*** Opening of THE DATA ***
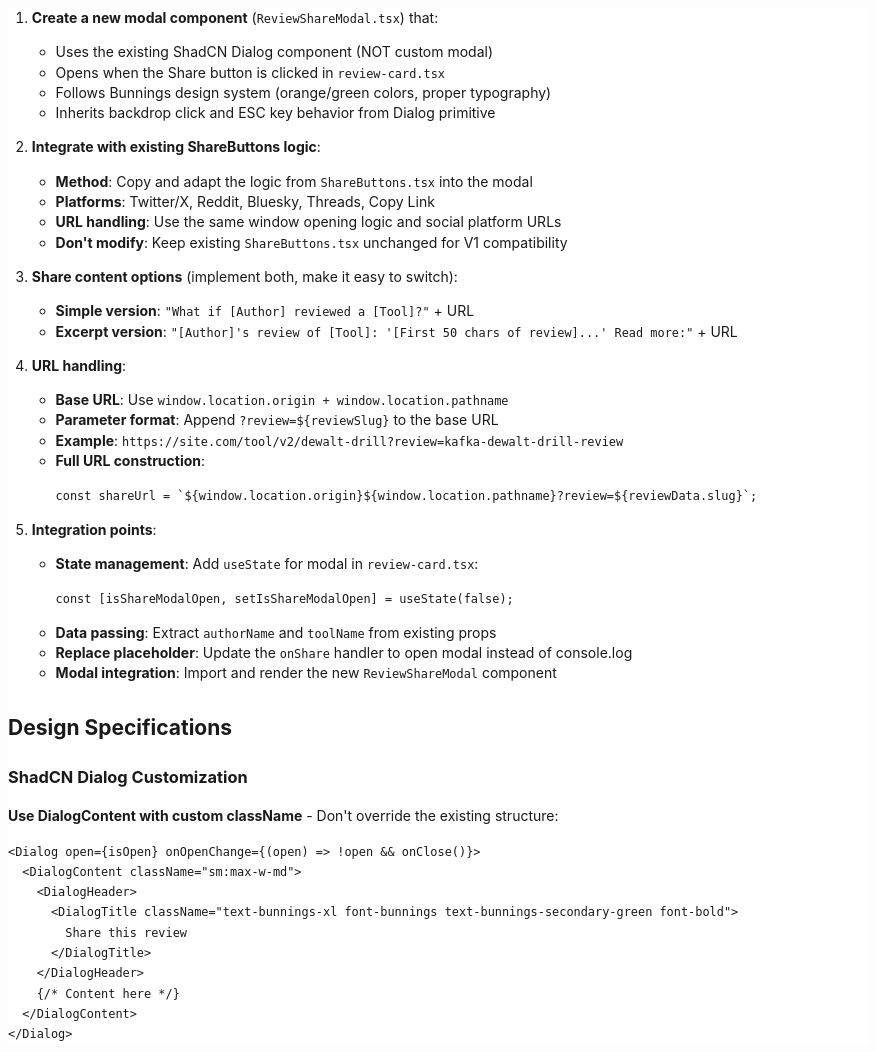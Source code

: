 1. **Create a new modal component** (`ReviewShareModal.tsx`) that:
   - Uses the existing ShadCN Dialog component (NOT custom modal)
   - Opens when the Share button is clicked in `review-card.tsx`
   - Follows Bunnings design system (orange/green colors, proper typography)
   - Inherits backdrop click and ESC key behavior from Dialog primitive

2. **Integrate with existing ShareButtons logic**:
   - **Method**: Copy and adapt the logic from `ShareButtons.tsx` into the modal
   - **Platforms**: Twitter/X, Reddit, Bluesky, Threads, Copy Link
   - **URL handling**: Use the same window opening logic and social platform URLs
   - **Don't modify**: Keep existing `ShareButtons.tsx` unchanged for V1 compatibility

3. **Share content options** (implement both, make it easy to switch):
   - **Simple version**: `"What if [Author] reviewed a [Tool]?"` + URL
   - **Excerpt version**: `"[Author]'s review of [Tool]: '[First 50 chars of review]...' Read more:"` + URL

4. **URL handling**:
   - **Base URL**: Use `window.location.origin + window.location.pathname`
   - **Parameter format**: Append `?review=${reviewSlug}` to the base URL
   - **Example**: `https://site.com/tool/v2/dewalt-drill?review=kafka-dewalt-drill-review`
   - **Full URL construction**:
     ```tsx
     const shareUrl = `${window.location.origin}${window.location.pathname}?review=${reviewData.slug}`;
     ```

5. **Integration points**:
   - **State management**: Add `useState` for modal in `review-card.tsx`:
     ```tsx
     const [isShareModalOpen, setIsShareModalOpen] = useState(false);
     ```
   - **Data passing**: Extract `authorName` and `toolName` from existing props
   - **Replace placeholder**: Update the `onShare` handler to open modal instead of console.log
   - **Modal integration**: Import and render the new `ReviewShareModal` component

## **Design Specifications**

### **ShadCN Dialog Customization**

**Use DialogContent with custom className** - Don't override the existing structure:

```tsx
<Dialog open={isOpen} onOpenChange={(open) => !open && onClose()}>
  <DialogContent className="sm:max-w-md">
    <DialogHeader>
      <DialogTitle className="text-bunnings-xl font-bunnings text-bunnings-secondary-green font-bold">
        Share this review
      </DialogTitle>
    </DialogHeader>
    {/* Content here */}
  </DialogContent>
</Dialog>
```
*** Close of THE DATA ***
▶ **DESCRIPTION OF THE TASK**:
Please determine how many lines in the entries contain the word "Copy" and reply with that figure alone.

▶ **SOLUTION BELOW**:
2